• **Required action**
An exact copy of every entry is required, without the pictures.

(Input data begins)

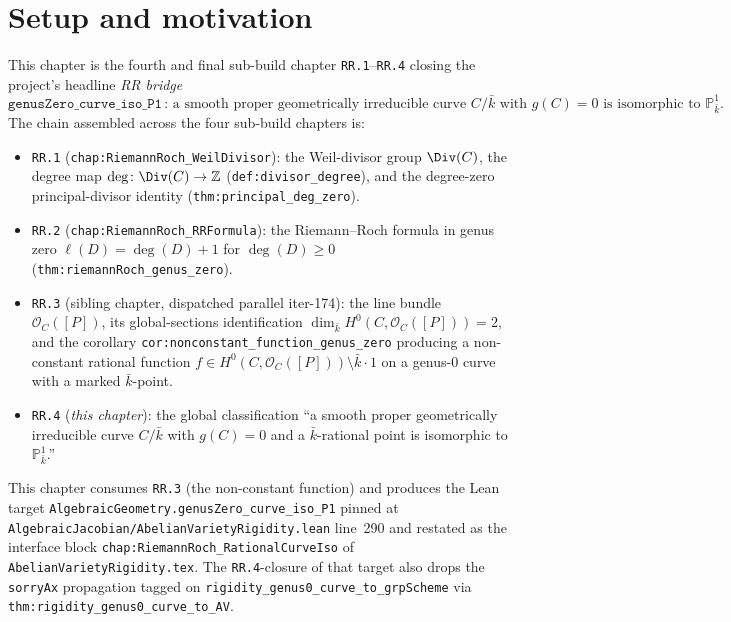 \section{Setup and motivation}
This chapter is the fourth and final sub-build chapter
\texttt{RR.1}--\texttt{RR.4} closing the project's headline \emph{RR bridge}
\[
  \mathtt{genusZero\_curve\_iso\_P1}
  \,\colon\,
  \text{a smooth proper geometrically irreducible curve \(C / \bar k\) with
  \(g(C) = 0\) is isomorphic to \(\mathbb P^1_{\bar k}\).}
\]
The chain assembled across the four sub-build chapters is:
\begin{itemize}
  \item \texttt{RR.1} (\texttt{chap:RiemannRoch_WeilDivisor}): the Weil-divisor
    group \(\Div(C)\), the degree map
    \(\deg \colon \Div(C) \to \mathbb Z\) (\texttt{def:divisor_degree}), and the
    degree-zero principal-divisor identity
    (\texttt{thm:principal_deg_zero}).
  \item \texttt{RR.2} (\texttt{chap:RiemannRoch_RRFormula}): the Riemann--Roch
    formula in genus zero \(\ell(D) = \deg(D) + 1\) for \(\deg(D) \geq 0\)
    (\texttt{thm:riemannRoch_genus_zero}).
  \item \texttt{RR.3} (sibling chapter, dispatched parallel iter-174):
    the line bundle \(\mathcal O_C([P])\), its global-sections identification
    \(\dim_{\bar k} H^0(C, \mathcal O_C([P])) = 2\), and the corollary
    \texttt{cor:nonconstant\_function\_genus\_zero} producing a non-constant
    rational function $f \in H^0(C, \mathcal O_C([P])) \setminus
    \bar k \cdot 1$ on a genus-$0$ curve with a marked $\bar k$-point.
  \item \texttt{RR.4} (\emph{this chapter}): the global classification ``a
    smooth proper geometrically irreducible curve \(C / \bar k\) with \(g(C) = 0\)
    and a \(\bar k\)-rational point is isomorphic to \(\mathbb P^1_{\bar k}\).''
\end{itemize}
This chapter consumes \texttt{RR.3} (the non-constant function) and produces
the Lean target \texttt{AlgebraicGeometry.genusZero\_curve\_iso\_P1} pinned at
\texttt{AlgebraicJacobian/AbelianVarietyRigidity.lean} line~290 and restated as
the interface block \texttt{chap:RiemannRoch_RationalCurveIso} of
\texttt{AbelianVarietyRigidity.tex}. The \texttt{RR.4}-closure of that target
also drops the \texttt{sorryAx} propagation tagged on
\texttt{rigidity\_genus0\_curve\_to\_grpScheme} via
\texttt{thm:rigidity_genus0_curve_to_AV}.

(Input data ends)

• **Reply to the task**
 \section{Setup and motivation}
This chapter is the fourth and final sub-build chapter
\texttt{RR.1}--\texttt{RR.4} closing the project's headline \emph{RR bridge}
\[
  \mathtt{genusZero\_curve\_iso\_P1}
  \,\colon\,
  \text{a smooth proper geometrically irreducible curve \(C / \bar k\) with
  \(g(C) = 0\) is isomorphic to \(\mathbb P^1_{\bar k}\).}
\]
The chain assembled across the four sub-build chapters is:
\begin{itemize}
  \item \texttt{RR.1} (\texttt{chap:RiemannRoch_WeilDivisor}): the Weil-divisor
    group \(\Div(C)\), the degree map
    \(\deg \colon \Div(C) \to \mathbb Z\) (\texttt{def:divisor_degree}), and the
    degree-zero principal-divisor identity
    (\texttt{thm:principal_deg_zero}).
  \item \texttt{RR.2} (\texttt{chap:RiemannRoch_RRFormula}): the Riemann--Roch
    formula in genus zero \(\ell(D) = \deg(D) + 1\) for \(\deg(D) \geq 0\)
    (\texttt{thm:riemannRoch_genus_zero}).
  \item \texttt{RR.3} (sibling chapter, dispatched parallel iter-174):
    the line bundle \(\mathcal O_C([P])\), its global-sections identification
    \(\dim_{\bar k} H^0(C, \mathcal O_C([P])) = 2\), and the corollary
    \texttt{cor:nonconstant\_function\_genus\_zero} producing a non-constant
    rational function $f \in H^0(C, \mathcal O_C([P])) \setminus
    \bar k \cdot 1$ on a genus-$0$ curve with a marked $\bar k$-point.
  \item \texttt{RR.4} (\emph{this chapter}): the global classification ``a
    smooth proper geometrically irreducible curve \(C / \bar k\) with \(g(C) = 0\)
    and a \(\bar k\)-rational point is isomorphic to \(\mathbb P^1_{\bar k}\).''
\end{itemize}
This chapter consumes \texttt{RR.3} (the non-constant function) and produces
the Lean target \texttt{AlgebraicGeometry.genusZero\_curve\_iso\_P1} pinned at
\texttt{AlgebraicJacobian/AbelianVarietyRigidity.lean} line~290 and restated as
the interface block \texttt{chap:RiemannRoch_RationalCurveIso} of
\texttt{AbelianVarietyRigidity.tex}. The \texttt{RR.4}-closure of that target
also drops the \texttt{sorryAx} propagation tagged on
\texttt{rigidity\_genus0\_curve\_to\_grpScheme} via
\texttt{thm:rigidity_genus0_curve_to_AV}.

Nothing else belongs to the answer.